Des effets incertains

Un autre phénomène inquiétant a récemment été exposé dans une étude publiée dans la revue Nature : l'apparition de « plaques de glace » denses dans l'inlandsis du Groenland, formant une barrière imperméable qui empêche l'évacuation des eaux de fonte. Entre 2001 et 2014, ces plaques ont gagné une surface de 65 000 km², soit plus de deux fois la Belgique. Selon les chercheurs, plus ces plaques vont s'étendre, plus l'inlandsis contribuera à la hausse du niveau des mers. Si la calotte glaciaire du Groenland (l'inlandsis) devait disparaître totalement, le niveau des océans augmenterait de 7 mètres.

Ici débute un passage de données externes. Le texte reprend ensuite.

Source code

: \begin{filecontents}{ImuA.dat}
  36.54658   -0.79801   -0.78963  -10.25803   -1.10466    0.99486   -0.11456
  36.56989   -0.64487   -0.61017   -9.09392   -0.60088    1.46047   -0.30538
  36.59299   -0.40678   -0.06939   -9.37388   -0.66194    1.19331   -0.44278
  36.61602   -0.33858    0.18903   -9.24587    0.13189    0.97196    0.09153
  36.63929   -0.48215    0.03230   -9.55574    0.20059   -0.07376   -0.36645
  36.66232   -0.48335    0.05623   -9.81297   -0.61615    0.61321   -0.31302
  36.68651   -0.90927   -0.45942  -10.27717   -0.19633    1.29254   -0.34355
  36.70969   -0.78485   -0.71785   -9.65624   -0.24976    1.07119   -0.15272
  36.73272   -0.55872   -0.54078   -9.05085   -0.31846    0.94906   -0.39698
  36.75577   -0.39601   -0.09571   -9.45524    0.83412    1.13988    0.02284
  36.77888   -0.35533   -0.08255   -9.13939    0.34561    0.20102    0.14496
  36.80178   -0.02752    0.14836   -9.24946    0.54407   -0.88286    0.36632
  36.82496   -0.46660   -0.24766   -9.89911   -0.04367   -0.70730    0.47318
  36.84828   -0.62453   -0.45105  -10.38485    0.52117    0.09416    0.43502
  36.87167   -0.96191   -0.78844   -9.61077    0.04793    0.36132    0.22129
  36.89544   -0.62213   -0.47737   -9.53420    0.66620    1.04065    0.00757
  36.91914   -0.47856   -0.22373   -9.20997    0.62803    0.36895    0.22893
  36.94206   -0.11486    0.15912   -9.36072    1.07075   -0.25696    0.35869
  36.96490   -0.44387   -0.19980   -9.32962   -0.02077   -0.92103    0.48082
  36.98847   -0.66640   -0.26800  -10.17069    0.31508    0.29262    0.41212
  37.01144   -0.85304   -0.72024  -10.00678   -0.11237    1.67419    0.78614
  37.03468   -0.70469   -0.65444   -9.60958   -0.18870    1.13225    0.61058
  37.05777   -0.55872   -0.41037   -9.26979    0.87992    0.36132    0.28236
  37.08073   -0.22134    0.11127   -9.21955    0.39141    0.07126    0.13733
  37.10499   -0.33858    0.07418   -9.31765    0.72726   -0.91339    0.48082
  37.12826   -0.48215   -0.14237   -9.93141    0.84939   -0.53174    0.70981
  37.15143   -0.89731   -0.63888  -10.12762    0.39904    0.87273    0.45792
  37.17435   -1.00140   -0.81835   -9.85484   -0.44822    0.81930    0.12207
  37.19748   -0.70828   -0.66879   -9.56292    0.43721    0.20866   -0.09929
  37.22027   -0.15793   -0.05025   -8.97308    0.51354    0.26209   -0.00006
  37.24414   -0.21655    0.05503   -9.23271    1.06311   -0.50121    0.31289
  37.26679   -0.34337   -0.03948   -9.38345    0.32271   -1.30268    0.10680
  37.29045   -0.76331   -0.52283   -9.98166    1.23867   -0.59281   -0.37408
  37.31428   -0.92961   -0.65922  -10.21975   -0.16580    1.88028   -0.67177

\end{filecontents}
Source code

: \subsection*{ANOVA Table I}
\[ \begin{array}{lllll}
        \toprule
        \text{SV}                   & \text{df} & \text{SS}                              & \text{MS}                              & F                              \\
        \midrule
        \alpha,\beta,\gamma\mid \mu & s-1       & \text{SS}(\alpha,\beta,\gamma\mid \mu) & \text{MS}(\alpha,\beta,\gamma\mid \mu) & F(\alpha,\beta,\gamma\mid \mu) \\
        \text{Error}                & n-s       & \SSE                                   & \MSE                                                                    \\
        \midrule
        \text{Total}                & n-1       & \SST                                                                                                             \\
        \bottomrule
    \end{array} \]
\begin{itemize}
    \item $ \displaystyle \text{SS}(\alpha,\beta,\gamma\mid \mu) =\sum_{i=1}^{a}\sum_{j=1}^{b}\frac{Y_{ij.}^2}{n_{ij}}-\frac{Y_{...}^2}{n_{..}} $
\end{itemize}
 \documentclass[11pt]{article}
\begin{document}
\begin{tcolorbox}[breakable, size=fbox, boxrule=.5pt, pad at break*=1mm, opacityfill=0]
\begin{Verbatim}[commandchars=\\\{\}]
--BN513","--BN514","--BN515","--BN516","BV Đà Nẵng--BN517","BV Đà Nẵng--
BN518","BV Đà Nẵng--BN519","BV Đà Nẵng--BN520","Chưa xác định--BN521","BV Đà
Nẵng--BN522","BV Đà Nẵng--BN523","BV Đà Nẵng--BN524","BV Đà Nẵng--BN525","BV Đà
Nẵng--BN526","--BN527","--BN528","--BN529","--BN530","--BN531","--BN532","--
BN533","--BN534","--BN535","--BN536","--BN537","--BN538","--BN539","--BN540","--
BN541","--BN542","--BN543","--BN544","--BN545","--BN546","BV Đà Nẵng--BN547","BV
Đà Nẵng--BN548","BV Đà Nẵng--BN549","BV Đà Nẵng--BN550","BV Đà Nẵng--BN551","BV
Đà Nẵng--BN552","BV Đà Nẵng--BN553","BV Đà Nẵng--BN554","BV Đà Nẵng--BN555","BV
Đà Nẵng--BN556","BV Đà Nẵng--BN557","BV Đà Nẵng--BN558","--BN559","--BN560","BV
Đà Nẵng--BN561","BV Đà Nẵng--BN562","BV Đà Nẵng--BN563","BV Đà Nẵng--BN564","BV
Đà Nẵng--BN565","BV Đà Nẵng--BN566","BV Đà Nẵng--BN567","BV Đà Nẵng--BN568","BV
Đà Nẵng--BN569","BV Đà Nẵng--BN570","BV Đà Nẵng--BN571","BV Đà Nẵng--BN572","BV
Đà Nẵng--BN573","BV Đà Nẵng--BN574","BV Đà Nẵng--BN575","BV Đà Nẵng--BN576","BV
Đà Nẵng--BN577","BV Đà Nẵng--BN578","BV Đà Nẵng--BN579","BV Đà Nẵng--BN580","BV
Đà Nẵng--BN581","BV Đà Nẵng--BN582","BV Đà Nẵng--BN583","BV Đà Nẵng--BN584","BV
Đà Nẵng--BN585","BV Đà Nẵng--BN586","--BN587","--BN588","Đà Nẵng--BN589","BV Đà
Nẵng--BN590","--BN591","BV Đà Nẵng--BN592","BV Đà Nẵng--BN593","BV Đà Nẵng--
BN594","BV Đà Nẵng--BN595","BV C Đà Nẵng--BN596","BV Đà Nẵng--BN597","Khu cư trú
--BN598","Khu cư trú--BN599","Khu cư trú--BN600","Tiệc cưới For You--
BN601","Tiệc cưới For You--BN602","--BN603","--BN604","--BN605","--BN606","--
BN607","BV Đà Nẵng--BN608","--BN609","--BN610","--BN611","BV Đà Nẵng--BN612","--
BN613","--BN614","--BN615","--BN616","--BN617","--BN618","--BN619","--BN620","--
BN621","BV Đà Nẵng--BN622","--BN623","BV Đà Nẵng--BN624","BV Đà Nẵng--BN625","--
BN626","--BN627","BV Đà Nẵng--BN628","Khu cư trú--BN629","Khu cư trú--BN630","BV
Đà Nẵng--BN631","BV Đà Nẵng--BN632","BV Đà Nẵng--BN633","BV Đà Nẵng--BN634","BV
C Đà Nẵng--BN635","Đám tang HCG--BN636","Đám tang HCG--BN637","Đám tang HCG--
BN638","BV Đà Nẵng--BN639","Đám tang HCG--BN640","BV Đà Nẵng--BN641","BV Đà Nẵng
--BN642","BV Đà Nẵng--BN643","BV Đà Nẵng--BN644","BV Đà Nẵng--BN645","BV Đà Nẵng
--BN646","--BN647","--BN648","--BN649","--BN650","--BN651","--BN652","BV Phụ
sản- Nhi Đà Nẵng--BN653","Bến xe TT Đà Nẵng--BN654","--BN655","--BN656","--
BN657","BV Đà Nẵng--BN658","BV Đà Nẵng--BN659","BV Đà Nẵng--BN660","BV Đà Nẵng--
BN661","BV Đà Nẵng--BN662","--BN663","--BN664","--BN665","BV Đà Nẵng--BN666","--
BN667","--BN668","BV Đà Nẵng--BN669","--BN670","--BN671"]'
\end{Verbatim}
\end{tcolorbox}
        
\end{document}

Chaque année, les icebergs, dans le prolongement de l'inlandsis, se fragmentent lors de phénomènes spectaculaires appelés vêlages. Le célèbre glacier Jakobshavn est celui qui fond le plus vite. Sur la côte ouest du Groenland, à 250 km au nord du cercle arctique, le fjord glacé d’Ilulissat est considéré comme un symbole du réchauffement climatique. Il est classé depuis 2004 au Patrimoine mondial de l'Unesco. C'est un site privilégié pour l'observation de la fonte des glaciers, où se rendent de nombreux climatologues, mais aussi des touristes. La construction d'un centre d'observation ouvert au public est d'ailleurs prévue d'ici à 2021.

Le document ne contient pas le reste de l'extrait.